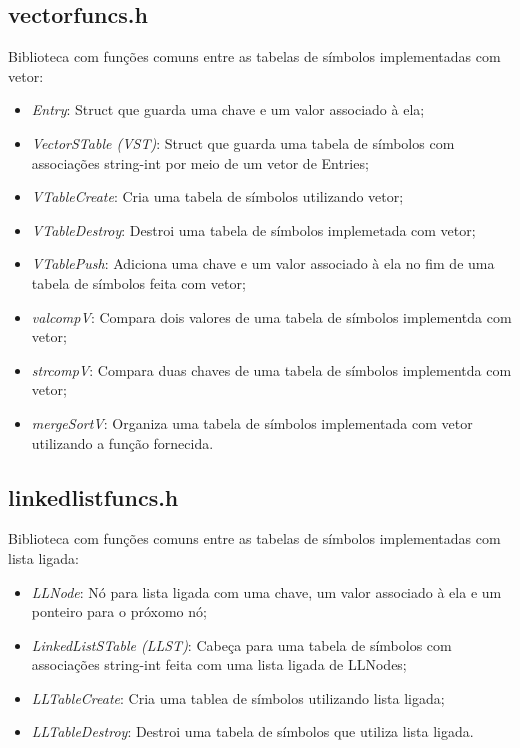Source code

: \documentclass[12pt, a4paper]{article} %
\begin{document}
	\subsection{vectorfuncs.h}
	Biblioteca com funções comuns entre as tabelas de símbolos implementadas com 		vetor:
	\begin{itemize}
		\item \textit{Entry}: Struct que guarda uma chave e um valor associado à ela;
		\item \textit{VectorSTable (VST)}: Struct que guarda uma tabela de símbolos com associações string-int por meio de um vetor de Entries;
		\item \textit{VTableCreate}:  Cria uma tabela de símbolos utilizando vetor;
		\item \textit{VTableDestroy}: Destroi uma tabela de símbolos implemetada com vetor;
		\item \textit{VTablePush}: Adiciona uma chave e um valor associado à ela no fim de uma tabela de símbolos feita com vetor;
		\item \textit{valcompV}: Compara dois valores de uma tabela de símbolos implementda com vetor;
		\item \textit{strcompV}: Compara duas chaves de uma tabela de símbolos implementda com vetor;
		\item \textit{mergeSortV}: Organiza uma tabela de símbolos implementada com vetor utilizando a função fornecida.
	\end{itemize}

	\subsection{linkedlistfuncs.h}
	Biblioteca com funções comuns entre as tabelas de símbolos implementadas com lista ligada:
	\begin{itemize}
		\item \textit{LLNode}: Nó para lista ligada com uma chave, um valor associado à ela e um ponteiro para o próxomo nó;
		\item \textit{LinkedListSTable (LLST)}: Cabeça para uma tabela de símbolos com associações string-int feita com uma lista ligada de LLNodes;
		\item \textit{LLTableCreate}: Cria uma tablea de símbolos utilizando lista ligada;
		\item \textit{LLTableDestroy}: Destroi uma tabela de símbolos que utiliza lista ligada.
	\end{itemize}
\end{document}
━━━━━━━━━━━━━━━━━━━━
Reproduce verbatim only the segment of the listing bounded by the line containing "vetor de Entries;" and the line containing "Compara dois valores", with both boundary lines included.

# [ANSWER TO THIS TASK]
		\item \textit{VectorSTable (VST)}: Struct que guarda uma tabela de símbolos com associações string-int por meio de um vetor de Entries;
		\item \textit{VTableCreate}:  Cria uma tabela de símbolos utilizando vetor;
		\item \textit{VTableDestroy}: Destroi uma tabela de símbolos implemetada com vetor;
		\item \textit{VTablePush}: Adiciona uma chave e um valor associado à ela no fim de uma tabela de símbolos feita com vetor;
		\item \textit{valcompV}: Compara dois valores de uma tabela de símbolos implementda com vetor;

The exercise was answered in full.